# Collected data
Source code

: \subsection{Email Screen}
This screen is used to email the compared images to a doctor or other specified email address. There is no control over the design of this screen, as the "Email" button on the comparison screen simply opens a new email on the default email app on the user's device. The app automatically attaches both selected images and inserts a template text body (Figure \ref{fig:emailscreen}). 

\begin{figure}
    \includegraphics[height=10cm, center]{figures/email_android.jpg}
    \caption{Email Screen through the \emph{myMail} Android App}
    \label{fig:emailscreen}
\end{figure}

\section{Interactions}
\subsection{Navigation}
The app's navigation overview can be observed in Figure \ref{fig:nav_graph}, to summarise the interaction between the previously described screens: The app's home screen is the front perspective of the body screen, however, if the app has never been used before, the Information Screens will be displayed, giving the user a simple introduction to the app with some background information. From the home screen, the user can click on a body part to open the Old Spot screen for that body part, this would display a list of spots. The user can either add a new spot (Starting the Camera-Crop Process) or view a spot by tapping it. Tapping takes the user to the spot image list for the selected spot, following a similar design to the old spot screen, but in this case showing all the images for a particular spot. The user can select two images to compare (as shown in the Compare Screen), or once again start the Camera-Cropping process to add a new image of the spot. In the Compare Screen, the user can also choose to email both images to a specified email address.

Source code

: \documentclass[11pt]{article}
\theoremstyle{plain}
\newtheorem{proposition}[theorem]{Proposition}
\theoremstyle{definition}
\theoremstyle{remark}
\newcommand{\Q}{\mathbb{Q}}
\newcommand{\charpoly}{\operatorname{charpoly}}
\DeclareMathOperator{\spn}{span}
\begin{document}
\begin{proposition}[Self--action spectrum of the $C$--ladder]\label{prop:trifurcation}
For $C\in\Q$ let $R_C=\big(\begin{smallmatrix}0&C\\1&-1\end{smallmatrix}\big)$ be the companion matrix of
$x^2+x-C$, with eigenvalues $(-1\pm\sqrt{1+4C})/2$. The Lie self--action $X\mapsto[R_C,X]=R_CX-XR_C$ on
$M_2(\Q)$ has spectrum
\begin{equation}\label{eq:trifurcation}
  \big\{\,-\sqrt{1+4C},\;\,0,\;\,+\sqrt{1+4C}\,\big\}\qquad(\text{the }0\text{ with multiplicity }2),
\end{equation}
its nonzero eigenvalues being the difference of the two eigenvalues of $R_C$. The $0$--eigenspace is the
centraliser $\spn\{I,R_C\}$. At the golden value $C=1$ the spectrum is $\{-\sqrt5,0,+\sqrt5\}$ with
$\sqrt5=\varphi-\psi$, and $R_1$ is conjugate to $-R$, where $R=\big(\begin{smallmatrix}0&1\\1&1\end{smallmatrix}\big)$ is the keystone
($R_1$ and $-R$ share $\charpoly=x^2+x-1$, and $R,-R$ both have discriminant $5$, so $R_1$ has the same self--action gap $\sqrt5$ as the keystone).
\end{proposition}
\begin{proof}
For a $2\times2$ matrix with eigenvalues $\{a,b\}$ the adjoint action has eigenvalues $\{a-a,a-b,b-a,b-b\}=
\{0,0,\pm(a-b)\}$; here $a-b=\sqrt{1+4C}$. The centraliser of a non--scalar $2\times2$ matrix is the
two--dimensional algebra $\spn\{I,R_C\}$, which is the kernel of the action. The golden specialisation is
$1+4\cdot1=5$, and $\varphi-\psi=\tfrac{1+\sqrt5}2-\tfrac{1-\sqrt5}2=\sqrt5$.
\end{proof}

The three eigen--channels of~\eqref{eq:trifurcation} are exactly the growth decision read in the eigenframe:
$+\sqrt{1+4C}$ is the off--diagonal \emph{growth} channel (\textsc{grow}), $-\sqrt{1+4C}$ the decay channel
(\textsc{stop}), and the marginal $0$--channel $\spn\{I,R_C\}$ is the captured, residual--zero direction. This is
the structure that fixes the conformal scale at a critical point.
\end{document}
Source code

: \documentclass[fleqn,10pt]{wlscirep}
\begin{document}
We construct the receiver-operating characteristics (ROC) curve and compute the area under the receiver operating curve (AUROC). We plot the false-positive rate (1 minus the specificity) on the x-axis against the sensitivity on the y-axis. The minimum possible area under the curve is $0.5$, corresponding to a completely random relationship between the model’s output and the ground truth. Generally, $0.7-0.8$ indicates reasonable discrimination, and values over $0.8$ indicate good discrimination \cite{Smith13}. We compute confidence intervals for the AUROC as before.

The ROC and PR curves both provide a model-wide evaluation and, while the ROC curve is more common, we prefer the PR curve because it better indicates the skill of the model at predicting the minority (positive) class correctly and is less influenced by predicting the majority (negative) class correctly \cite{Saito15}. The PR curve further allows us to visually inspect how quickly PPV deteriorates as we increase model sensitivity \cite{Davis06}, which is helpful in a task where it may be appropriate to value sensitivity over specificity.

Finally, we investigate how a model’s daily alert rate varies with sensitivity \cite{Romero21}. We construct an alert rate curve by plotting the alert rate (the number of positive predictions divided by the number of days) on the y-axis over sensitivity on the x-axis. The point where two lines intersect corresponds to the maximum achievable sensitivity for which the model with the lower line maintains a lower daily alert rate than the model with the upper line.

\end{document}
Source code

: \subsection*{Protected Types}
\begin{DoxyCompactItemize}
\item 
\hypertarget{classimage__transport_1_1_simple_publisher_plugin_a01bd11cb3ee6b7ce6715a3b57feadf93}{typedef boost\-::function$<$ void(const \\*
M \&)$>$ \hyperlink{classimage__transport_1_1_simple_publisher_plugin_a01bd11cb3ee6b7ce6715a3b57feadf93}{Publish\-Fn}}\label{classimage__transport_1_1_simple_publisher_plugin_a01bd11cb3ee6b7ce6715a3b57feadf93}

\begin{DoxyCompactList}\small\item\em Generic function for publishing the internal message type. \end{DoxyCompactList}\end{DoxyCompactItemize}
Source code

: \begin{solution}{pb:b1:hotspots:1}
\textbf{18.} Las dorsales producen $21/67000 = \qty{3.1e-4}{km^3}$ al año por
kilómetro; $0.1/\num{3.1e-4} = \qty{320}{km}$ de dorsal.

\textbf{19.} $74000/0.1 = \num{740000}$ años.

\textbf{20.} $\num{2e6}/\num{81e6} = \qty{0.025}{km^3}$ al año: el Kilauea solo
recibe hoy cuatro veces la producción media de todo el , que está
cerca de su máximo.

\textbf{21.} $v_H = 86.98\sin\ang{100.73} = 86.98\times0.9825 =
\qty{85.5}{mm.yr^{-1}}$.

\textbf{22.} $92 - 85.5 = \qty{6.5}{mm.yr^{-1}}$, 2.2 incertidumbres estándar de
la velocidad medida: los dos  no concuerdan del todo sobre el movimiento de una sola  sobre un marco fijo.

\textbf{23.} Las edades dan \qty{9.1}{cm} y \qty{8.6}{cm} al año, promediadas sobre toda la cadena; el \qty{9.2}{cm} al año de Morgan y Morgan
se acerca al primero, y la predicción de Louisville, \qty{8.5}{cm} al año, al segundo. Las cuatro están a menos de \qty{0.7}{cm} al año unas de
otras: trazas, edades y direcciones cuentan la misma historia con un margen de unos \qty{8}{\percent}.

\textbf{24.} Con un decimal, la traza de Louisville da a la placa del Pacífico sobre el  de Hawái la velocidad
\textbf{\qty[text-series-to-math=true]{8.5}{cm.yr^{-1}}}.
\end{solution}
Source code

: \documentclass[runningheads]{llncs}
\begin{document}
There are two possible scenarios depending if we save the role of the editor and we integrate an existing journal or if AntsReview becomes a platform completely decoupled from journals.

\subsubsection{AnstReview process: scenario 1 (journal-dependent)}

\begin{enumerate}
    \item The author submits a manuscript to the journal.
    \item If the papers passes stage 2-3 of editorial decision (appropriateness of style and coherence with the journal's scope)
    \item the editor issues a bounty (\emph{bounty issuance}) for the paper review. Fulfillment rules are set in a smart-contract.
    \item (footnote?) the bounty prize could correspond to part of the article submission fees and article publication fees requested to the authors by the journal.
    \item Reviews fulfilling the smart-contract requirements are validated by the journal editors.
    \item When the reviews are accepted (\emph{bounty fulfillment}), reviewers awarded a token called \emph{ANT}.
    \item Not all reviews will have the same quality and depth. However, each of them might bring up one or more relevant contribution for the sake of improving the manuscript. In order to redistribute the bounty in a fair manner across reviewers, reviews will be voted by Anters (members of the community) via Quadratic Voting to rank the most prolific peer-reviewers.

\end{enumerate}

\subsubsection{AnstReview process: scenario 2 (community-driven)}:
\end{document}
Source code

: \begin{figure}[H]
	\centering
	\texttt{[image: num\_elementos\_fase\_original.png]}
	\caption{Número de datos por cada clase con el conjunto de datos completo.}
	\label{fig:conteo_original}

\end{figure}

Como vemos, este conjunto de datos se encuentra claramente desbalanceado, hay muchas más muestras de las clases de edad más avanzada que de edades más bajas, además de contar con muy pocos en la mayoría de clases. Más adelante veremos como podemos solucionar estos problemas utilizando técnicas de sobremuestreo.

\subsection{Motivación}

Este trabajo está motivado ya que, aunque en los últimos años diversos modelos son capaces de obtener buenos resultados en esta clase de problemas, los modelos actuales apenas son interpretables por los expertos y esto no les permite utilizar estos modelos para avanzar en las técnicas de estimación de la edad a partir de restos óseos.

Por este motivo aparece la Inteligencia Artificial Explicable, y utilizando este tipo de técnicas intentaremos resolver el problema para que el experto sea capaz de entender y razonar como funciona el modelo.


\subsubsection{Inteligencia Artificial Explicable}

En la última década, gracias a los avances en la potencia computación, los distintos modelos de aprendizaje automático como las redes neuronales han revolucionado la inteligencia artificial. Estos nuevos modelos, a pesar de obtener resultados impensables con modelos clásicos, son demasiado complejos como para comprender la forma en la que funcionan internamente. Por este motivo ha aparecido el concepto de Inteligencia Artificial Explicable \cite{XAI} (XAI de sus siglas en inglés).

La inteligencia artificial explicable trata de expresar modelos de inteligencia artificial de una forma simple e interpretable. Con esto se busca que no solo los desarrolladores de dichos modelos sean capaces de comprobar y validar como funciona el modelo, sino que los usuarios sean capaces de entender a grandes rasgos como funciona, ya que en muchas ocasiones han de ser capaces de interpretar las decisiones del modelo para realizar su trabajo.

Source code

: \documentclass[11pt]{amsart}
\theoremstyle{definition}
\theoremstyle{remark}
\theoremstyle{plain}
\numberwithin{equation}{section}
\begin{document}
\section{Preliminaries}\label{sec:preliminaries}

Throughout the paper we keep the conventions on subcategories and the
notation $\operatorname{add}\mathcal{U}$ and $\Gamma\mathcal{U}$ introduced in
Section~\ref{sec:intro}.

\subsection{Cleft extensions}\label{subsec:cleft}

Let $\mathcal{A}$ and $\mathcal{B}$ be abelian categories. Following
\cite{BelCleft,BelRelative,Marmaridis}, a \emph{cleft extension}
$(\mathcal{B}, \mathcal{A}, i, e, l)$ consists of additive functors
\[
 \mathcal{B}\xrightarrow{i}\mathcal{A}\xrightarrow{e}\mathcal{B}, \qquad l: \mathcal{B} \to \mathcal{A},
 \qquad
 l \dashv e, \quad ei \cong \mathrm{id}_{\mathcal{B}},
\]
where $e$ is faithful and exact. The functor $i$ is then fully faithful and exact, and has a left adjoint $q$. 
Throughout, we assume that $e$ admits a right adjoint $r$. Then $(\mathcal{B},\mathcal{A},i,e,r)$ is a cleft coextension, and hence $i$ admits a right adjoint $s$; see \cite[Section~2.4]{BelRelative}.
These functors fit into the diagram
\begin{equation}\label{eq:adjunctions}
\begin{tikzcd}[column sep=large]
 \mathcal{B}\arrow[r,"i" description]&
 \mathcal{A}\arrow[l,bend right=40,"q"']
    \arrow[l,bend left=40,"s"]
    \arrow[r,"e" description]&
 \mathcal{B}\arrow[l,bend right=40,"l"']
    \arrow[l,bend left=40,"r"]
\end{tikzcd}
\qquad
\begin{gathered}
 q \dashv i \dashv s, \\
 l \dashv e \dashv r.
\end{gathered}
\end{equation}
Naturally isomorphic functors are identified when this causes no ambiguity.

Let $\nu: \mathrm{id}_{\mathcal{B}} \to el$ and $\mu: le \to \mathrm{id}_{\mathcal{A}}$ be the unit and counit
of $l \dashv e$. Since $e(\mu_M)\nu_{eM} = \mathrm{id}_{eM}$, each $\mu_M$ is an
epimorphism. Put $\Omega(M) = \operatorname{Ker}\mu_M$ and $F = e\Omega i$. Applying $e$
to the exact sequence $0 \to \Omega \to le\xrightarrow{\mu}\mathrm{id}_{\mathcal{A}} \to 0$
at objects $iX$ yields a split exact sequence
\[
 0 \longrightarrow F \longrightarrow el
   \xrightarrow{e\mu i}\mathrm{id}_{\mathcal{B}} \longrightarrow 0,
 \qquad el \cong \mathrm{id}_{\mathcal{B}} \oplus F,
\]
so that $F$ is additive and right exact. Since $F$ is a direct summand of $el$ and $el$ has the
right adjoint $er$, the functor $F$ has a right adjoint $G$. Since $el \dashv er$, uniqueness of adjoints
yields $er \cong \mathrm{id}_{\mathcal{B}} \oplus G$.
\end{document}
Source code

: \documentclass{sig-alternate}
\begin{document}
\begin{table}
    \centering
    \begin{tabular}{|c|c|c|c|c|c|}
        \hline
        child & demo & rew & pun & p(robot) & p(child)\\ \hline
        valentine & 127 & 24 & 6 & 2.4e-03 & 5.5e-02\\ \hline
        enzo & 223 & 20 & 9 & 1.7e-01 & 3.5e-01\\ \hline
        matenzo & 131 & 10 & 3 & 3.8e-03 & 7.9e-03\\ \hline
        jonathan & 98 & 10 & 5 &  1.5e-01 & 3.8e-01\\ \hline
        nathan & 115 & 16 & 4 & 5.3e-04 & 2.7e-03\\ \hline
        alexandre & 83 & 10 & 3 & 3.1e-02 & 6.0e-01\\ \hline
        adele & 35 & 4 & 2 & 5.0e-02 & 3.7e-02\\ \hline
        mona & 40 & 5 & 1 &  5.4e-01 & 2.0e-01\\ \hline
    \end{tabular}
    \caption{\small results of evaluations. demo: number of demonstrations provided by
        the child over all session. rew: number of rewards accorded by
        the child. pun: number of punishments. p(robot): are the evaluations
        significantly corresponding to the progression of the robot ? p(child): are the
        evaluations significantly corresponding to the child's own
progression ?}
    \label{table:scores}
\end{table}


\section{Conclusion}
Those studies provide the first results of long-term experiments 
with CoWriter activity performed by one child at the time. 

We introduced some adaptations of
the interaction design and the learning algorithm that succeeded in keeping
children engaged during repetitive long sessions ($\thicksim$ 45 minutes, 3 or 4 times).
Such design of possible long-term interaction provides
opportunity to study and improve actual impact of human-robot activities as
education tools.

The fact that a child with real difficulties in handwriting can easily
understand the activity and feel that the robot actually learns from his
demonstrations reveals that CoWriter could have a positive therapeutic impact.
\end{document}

# The task
When a line in the records above holds "where", that line is to be reported.

# Result of the task
$\sqrt5=\varphi-\psi$, and $R_1$ is conjugate to $-R$, where $R=\big(\begin{smallmatrix}0&1\\1&1\end{smallmatrix}\big)$ is the keystone
The ROC and PR curves both provide a model-wide evaluation and, while the ROC curve is more common, we prefer the PR curve because it better indicates the skill of the model at predicting the minority (positive) class correctly and is less influenced by predicting the majority (negative) class correctly \cite{Saito15}. The PR curve further allows us to visually inspect how quickly PPV deteriorates as we increase model sensitivity \cite{Davis06}, which is helpful in a task where it may be appropriate to value sensitivity over specificity.
Finally, we investigate how a model’s daily alert rate varies with sensitivity \cite{Romero21}. We construct an alert rate curve by plotting the alert rate (the number of positive predictions divided by the number of days) on the y-axis over sensitivity on the x-axis. The point where two lines intersect corresponds to the maximum achievable sensitivity for which the model with the lower line maintains a lower daily alert rate than the model with the upper line.
where $e$ is faithful and exact. The functor $i$ is then fully faithful and exact, and has a left adjoint $q$. 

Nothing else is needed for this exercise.